Another piece of advice is to abstain from blame culture once documenting issues.
Ensure once you’re writing down what the cause is to focus on process failures as a substitute of personal failures, Simmons noted. For instance, if you have an incident that someone accidentally deletes the production database, the root cause analysis is not this person deleted the production database, the analysis is, why it is realistic for someone to accidentally delete the production database.
Simmons also noted that many clients tell him that they encounter problems because they run snowflake surroundings.
This is related to ,” he noted. “If you’re manually creating your surroundings, and or maybe you’re automating, in addition to isn’t super strict, and they kind of drift apart, then you’re in a situation where if you test an upgrade, or you test an app on pre-production, there is no guarantee at all that that’s going to once you go to production because they’re variety.
The answer to this issue is smaller releases. I’ve observed this a lot in big enterprises and normally large releases are driven by anxiety of failure, or overly strict governance on how changes have to happen, he noted. Instead, by undertaking smaller releases extra frequently it is easier to rollback once issues occur with .
You have to bluegreen deploy, you have to do creative route mapping, if something breaks, you have to switch it back actually speedily, he noted.
On the other hand, with the system, rollbacks aren’t actually a thing.

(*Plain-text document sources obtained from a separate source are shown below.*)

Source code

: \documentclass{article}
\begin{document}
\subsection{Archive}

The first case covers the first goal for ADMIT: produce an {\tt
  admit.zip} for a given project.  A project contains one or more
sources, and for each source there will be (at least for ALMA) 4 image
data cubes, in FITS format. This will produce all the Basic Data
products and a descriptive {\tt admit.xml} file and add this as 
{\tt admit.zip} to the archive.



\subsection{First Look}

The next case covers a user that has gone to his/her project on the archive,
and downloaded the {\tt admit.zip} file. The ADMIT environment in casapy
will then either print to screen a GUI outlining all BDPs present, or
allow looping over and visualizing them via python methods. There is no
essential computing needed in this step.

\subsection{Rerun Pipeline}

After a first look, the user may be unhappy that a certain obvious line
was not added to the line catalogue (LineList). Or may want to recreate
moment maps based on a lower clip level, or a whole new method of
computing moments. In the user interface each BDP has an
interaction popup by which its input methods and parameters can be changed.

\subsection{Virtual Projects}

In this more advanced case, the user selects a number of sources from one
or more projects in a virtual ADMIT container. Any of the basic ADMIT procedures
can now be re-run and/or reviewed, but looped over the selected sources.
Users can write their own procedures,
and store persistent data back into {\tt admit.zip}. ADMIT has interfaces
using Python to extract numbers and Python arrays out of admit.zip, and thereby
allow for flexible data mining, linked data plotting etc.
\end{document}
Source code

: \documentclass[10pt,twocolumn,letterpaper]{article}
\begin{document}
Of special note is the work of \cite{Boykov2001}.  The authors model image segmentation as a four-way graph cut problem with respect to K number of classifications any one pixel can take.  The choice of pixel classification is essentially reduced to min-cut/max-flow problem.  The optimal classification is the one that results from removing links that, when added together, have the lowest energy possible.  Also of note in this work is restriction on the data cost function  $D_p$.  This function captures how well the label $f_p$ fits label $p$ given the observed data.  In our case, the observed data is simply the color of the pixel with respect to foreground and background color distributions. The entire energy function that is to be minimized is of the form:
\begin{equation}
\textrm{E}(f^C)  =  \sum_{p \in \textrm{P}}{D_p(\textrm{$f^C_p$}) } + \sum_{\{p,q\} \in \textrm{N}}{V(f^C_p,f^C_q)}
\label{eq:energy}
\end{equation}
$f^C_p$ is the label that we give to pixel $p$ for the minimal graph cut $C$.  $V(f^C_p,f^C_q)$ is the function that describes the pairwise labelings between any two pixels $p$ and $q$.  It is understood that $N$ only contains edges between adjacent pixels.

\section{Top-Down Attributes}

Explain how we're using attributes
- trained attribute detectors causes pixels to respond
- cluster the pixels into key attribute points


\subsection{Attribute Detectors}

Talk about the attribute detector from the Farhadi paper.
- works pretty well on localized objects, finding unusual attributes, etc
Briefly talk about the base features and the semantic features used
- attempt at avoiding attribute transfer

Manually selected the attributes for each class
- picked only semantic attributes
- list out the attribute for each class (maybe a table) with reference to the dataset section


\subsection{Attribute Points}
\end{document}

What do you do if you have to roll back? Well you have to secure forward, you have to figure out what broke, secure it and move forward with it, he noted. So how easy is this if you’ve crushed together a month of and unveiled it all at once, and you have to through, lines of YAML to figure out what broke? Well it is pretty hard, especially with all the alarm models going off. However if you do one feature at a time and release them one at a time, it becomes pretty easy.
Issues at the substructure level
The final cause Simmons detailed comes further down the stack.
“I in no distance time worked with a firm that was undertaking everything right,” he noted. “They had a devoted team, they had a product manager, actually two product managers working in cycle, and they had an ordered backlog that was continuously groomed and updated. They were writing tests for everything they could and they were undertaking from the onset. However, they kept having downtime, they kept having issues.”
The issue resided with the fundamental IaaS, where the substructure team was still operating in an old-school waterfall manual process method.
“All of their surroundings were in variety and all of these problems that I just talked about for systems was trending with the IaaS,” Simmons added. “Ultimately, the IaaS should also be treated as a system product or a software product and have its own devoted team and everything I’ve already noted.”
Simmons concluded with a quote from the Foundation CTO Chip Childers: Ultimately, you have to purchase devops .
Approaching a devops approach or a CloudOps, or a kind system-as-a-product approach, is all has to do with changing culture,” he added. “What you actually require to do, rather than going out and finding the coolest fresh technology to bring in-house, is to use time molding and improving your existing processes to actually leverage the technology.
Originally posted 2019-09-21 18:00:00.
Subscribe to our email list and follow our social media pages for regular and timely updates.
You can submit your article for free review and publication by using “PUBLISH YOUR ARTICLE” page at the MENU Buttons.
If you love this post please share it to using the social media buttons provided before the comment form.